To do
Records follow. Pull out every line that contains "then".

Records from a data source
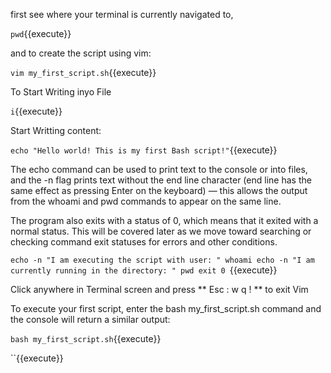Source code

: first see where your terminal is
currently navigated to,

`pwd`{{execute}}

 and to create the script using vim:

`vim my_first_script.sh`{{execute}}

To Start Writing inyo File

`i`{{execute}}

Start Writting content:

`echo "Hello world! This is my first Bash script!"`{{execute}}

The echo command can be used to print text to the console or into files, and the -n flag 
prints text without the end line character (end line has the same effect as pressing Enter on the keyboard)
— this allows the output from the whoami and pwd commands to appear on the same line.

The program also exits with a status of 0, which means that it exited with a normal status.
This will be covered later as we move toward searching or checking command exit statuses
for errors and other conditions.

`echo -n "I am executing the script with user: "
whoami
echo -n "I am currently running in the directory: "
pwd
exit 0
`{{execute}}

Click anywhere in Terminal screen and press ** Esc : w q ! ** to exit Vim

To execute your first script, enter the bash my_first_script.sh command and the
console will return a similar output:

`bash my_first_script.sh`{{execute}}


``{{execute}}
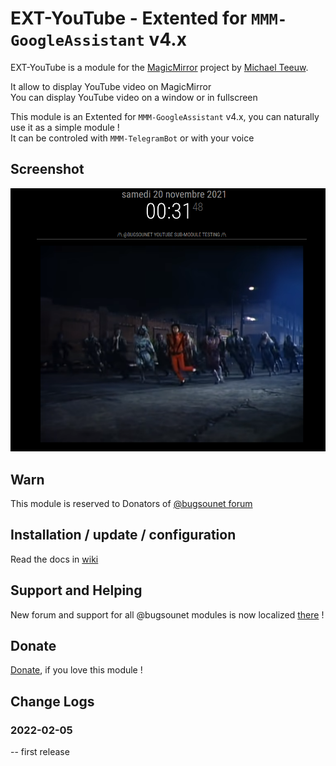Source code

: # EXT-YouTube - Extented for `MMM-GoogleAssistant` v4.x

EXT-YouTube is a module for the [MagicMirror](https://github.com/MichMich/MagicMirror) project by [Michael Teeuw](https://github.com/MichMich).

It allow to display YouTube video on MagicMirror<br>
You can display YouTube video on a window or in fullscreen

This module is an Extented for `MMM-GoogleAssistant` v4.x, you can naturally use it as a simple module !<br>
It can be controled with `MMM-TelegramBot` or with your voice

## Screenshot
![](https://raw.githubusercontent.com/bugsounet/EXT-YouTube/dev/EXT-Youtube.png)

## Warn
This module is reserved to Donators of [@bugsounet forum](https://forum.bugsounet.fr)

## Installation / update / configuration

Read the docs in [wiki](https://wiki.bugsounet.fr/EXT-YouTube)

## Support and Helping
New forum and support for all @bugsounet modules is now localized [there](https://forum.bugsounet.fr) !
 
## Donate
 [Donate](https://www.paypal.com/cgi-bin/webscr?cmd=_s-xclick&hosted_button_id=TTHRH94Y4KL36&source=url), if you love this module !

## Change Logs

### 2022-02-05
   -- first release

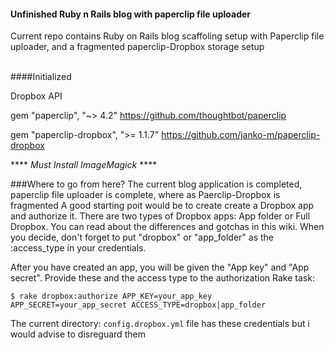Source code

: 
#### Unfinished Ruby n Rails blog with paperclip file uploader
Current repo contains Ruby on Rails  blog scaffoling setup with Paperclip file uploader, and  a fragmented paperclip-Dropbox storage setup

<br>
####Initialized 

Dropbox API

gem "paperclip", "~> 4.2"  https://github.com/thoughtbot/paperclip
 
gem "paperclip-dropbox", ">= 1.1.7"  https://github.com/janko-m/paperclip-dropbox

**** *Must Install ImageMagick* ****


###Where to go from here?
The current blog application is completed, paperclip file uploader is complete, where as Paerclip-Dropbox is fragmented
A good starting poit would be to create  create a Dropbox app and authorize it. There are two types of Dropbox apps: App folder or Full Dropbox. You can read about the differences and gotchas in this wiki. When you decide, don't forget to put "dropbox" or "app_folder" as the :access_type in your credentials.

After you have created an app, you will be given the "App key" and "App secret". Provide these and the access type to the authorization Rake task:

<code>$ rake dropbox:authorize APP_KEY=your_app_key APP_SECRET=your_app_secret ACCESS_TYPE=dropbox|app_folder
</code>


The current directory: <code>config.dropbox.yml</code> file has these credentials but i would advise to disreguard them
* * *
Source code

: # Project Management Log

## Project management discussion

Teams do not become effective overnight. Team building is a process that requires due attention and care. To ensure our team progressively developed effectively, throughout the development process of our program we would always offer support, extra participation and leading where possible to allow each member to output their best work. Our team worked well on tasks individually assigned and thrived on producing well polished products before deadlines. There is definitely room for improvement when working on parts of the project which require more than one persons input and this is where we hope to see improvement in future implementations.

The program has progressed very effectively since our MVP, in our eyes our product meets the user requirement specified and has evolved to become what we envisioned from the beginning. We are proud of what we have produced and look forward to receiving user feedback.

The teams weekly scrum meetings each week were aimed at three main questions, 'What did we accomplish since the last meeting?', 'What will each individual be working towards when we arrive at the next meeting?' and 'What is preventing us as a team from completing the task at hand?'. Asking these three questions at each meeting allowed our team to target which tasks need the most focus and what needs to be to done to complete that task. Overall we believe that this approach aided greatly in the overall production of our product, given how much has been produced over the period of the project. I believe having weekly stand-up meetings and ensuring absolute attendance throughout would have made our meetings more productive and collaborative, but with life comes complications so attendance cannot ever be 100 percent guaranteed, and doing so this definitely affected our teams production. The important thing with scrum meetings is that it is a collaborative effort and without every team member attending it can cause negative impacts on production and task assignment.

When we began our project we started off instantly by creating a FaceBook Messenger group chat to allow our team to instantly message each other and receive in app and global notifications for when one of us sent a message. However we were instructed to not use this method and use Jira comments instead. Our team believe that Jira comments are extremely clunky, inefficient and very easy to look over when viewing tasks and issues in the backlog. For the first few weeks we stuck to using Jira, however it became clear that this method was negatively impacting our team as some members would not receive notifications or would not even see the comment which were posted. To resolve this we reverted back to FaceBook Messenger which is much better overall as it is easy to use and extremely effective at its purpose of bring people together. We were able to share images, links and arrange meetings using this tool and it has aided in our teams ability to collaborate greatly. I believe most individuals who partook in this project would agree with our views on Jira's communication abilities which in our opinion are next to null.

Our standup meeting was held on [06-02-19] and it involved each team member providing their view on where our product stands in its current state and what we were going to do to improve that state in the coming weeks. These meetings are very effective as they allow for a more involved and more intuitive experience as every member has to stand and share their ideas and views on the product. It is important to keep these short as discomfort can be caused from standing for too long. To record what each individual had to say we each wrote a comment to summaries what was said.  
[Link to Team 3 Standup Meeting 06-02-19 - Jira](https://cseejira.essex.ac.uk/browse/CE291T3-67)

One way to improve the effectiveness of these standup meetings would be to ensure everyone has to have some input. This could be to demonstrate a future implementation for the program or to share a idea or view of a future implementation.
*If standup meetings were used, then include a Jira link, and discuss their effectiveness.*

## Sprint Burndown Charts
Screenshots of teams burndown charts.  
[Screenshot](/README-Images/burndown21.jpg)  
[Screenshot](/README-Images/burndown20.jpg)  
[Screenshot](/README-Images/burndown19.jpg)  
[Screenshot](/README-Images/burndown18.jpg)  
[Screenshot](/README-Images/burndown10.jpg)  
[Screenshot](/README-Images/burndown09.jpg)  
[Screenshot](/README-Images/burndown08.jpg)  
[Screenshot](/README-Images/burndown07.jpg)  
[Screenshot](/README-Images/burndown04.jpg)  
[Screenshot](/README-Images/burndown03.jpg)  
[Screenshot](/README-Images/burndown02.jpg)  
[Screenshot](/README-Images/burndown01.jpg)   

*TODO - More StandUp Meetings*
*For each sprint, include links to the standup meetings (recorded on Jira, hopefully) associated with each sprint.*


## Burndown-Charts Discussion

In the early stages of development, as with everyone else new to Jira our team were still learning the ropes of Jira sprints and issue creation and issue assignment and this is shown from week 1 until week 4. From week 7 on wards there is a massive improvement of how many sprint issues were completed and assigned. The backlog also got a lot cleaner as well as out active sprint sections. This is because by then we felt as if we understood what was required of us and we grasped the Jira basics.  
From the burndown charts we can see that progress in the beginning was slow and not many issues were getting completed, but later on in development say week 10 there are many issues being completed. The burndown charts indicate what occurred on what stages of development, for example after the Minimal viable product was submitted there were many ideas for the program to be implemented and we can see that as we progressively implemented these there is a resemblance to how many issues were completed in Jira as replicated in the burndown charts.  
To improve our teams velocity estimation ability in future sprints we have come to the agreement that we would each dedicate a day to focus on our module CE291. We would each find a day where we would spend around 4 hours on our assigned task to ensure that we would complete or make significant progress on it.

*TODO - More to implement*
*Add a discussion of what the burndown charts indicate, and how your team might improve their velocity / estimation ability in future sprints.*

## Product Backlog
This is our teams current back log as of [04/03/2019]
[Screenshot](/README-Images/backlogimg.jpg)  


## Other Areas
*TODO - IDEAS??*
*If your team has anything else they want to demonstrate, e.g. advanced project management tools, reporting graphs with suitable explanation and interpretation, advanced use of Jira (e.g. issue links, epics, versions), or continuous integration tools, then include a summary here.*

Task result
*If standup meetings were used, then include a Jira link, and discuss their effectiveness.*
In the early stages of development, as with everyone else new to Jira our team were still learning the ropes of Jira sprints and issue creation and issue assignment and this is shown from week 1 until week 4. From week 7 on wards there is a massive improvement of how many sprint issues were completed and assigned. The backlog also got a lot cleaner as well as out active sprint sections. This is because by then we felt as if we understood what was required of us and we grasped the Jira basics.  
*If your team has anything else they want to demonstrate, e.g. advanced project management tools, reporting graphs with suitable explanation and interpretation, advanced use of Jira (e.g. issue links, epics, versions), or continuous integration tools, then include a summary here.*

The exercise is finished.